## What is being asked
The records should be copied out again with no alteration.

## Recorded information

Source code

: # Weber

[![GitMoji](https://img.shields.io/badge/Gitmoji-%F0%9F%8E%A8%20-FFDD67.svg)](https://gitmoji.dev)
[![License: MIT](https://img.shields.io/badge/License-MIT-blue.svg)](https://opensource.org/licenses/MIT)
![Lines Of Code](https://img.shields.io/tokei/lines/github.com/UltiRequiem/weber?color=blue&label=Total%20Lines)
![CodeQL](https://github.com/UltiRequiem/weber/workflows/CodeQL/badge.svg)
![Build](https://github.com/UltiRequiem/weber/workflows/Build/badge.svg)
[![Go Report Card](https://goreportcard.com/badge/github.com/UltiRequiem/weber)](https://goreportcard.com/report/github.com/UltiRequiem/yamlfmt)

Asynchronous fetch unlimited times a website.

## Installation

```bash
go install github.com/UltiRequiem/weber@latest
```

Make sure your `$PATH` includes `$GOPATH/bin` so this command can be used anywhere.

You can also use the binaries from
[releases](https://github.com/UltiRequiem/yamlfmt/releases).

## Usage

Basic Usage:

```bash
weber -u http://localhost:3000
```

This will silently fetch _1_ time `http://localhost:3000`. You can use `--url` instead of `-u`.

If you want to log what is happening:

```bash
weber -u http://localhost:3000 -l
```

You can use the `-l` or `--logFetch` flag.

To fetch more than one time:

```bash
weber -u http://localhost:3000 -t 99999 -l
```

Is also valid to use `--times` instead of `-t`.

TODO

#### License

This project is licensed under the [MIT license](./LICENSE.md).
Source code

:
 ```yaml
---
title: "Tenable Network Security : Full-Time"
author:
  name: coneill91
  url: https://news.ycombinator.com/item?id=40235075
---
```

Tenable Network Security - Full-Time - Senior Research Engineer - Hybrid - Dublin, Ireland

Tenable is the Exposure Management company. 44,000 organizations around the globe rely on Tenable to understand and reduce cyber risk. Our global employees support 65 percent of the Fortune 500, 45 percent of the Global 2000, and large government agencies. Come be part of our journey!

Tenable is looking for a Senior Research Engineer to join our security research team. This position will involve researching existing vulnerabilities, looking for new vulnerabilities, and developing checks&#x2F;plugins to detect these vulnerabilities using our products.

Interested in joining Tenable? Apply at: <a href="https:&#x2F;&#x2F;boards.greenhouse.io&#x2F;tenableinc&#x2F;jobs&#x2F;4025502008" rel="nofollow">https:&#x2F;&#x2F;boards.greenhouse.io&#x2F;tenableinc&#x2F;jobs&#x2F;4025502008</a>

## Answer section
Source code

: # Weber

[![GitMoji](https://img.shields.io/badge/Gitmoji-%F0%9F%8E%A8%20-FFDD67.svg)](https://gitmoji.dev)
[![License: MIT](https://img.shields.io/badge/License-MIT-blue.svg)](https://opensource.org/licenses/MIT)
![Lines Of Code](https://img.shields.io/tokei/lines/github.com/UltiRequiem/weber?color=blue&label=Total%20Lines)
![CodeQL](https://github.com/UltiRequiem/weber/workflows/CodeQL/badge.svg)
![Build](https://github.com/UltiRequiem/weber/workflows/Build/badge.svg)
[![Go Report Card](https://goreportcard.com/badge/github.com/UltiRequiem/weber)](https://goreportcard.com/report/github.com/UltiRequiem/yamlfmt)

Asynchronous fetch unlimited times a website.

## Installation

```bash
go install github.com/UltiRequiem/weber@latest
```

Make sure your `$PATH` includes `$GOPATH/bin` so this command can be used anywhere.

You can also use the binaries from
[releases](https://github.com/UltiRequiem/yamlfmt/releases).

## Usage

Basic Usage:

```bash
weber -u http://localhost:3000
```

This will silently fetch _1_ time `http://localhost:3000`. You can use `--url` instead of `-u`.

If you want to log what is happening:

```bash
weber -u http://localhost:3000 -l
```

You can use the `-l` or `--logFetch` flag.

To fetch more than one time:

```bash
weber -u http://localhost:3000 -t 99999 -l
```

Is also valid to use `--times` instead of `-t`.

TODO

#### License

This project is licensed under the [MIT license](./LICENSE.md).
Source code

:
 ```yaml
---
title: "Tenable Network Security : Full-Time"
author:
  name: coneill91
  url: https://news.ycombinator.com/item?id=40235075
---
```

Tenable Network Security - Full-Time - Senior Research Engineer - Hybrid - Dublin, Ireland

Tenable is the Exposure Management company. 44,000 organizations around the globe rely on Tenable to understand and reduce cyber risk. Our global employees support 65 percent of the Fortune 500, 45 percent of the Global 2000, and large government agencies. Come be part of our journey!

Tenable is looking for a Senior Research Engineer to join our security research team. This position will involve researching existing vulnerabilities, looking for new vulnerabilities, and developing checks&#x2F;plugins to detect these vulnerabilities using our products.

Interested in joining Tenable? Apply at: <a href="https:&#x2F;&#x2F;boards.greenhouse.io&#x2F;tenableinc&#x2F;jobs&#x2F;4025502008" rel="nofollow">https:&#x2F;&#x2F;boards.greenhouse.io&#x2F;tenableinc&#x2F;jobs&#x2F;4025502008</a>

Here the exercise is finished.